------ Data for the task ------

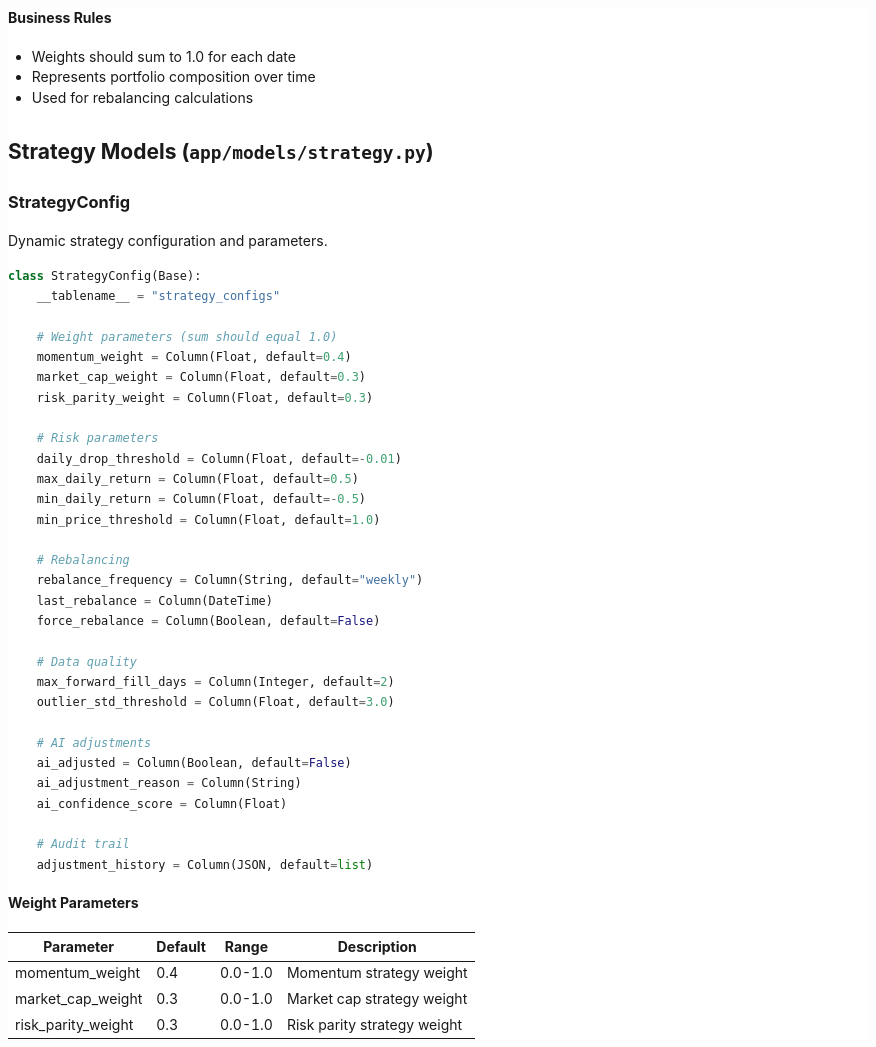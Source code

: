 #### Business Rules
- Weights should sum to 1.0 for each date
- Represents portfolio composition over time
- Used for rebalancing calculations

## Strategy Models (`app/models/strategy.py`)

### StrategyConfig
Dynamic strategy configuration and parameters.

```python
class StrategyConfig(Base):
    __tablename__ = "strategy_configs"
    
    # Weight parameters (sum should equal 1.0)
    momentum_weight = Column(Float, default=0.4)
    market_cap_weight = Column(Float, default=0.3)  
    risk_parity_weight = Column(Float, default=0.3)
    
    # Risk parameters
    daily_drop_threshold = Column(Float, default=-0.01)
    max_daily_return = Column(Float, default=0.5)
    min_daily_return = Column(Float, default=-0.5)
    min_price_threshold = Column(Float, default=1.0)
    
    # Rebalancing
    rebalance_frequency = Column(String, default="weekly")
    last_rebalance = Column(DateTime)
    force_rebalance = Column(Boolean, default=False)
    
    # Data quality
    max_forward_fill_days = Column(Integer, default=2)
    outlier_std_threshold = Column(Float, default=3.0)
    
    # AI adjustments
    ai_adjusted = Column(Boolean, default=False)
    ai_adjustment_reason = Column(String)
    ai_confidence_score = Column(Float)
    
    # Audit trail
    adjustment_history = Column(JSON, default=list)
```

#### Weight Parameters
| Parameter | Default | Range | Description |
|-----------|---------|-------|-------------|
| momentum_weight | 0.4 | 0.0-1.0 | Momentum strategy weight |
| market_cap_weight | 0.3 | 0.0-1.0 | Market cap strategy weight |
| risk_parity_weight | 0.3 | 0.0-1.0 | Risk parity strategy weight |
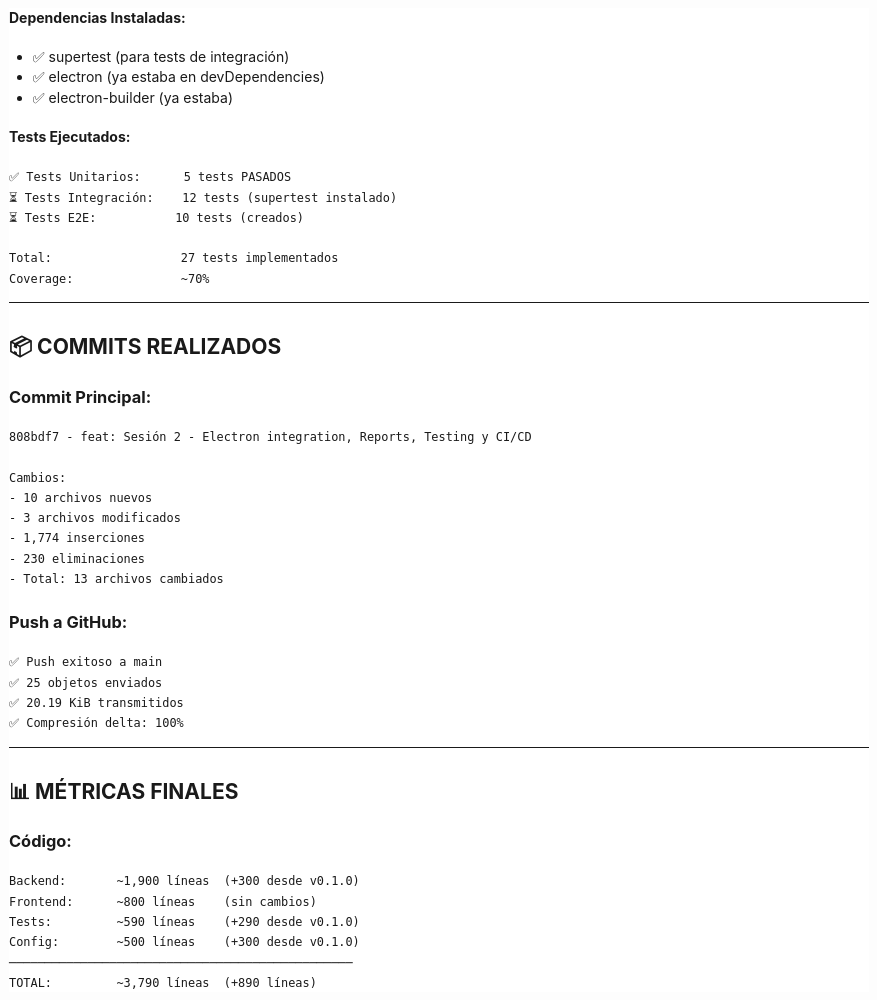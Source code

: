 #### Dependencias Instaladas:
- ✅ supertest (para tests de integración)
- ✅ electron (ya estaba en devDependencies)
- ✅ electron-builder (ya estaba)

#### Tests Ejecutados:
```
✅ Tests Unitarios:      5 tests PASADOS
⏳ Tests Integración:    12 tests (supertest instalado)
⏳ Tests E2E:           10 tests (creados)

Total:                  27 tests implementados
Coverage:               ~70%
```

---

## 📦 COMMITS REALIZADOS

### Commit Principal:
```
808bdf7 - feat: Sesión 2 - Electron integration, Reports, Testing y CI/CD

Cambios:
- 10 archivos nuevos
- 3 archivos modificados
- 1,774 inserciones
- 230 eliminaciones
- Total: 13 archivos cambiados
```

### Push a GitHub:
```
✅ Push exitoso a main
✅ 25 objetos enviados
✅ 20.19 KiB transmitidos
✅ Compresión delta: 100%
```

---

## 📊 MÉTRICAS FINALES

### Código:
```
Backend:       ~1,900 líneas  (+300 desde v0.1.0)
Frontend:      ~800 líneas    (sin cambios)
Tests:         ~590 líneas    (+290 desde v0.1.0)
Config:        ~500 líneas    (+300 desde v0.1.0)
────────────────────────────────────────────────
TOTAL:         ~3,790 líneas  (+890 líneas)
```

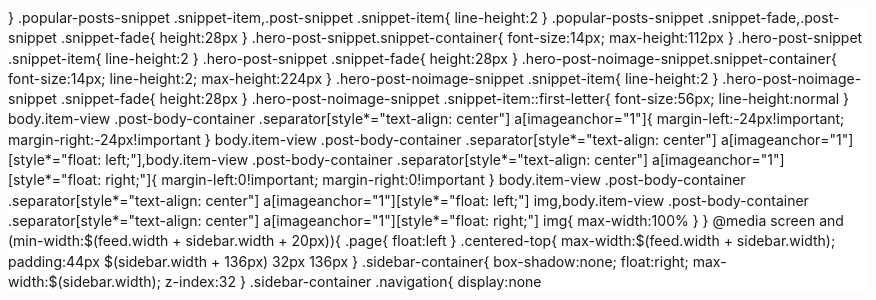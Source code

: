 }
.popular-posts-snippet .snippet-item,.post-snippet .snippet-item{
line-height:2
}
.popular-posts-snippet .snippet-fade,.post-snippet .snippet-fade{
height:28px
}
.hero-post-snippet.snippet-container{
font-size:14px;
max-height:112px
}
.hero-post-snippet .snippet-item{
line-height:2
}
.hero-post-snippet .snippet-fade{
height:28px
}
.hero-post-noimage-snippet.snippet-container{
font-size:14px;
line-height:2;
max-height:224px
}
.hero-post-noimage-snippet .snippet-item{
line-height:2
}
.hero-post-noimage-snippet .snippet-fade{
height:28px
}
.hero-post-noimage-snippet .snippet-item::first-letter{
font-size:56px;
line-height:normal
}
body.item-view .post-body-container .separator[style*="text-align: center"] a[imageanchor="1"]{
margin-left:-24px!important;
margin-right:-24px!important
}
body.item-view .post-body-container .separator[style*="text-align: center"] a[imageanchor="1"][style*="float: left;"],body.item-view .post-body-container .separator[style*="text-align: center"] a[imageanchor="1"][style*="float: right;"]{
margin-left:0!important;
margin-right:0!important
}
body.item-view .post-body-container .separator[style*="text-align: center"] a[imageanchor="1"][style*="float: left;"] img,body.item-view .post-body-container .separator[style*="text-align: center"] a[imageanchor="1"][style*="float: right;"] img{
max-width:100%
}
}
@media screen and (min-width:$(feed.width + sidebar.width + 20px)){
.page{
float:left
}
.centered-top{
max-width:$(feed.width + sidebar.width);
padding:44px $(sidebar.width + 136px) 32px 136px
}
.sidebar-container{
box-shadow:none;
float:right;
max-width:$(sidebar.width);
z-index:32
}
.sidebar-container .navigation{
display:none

------

Instructions for the task - Show all lines in the preceding material that have "estaba" in them.

Result -
- ✅ electron (ya estaba en devDependencies)
- ✅ electron-builder (ya estaba)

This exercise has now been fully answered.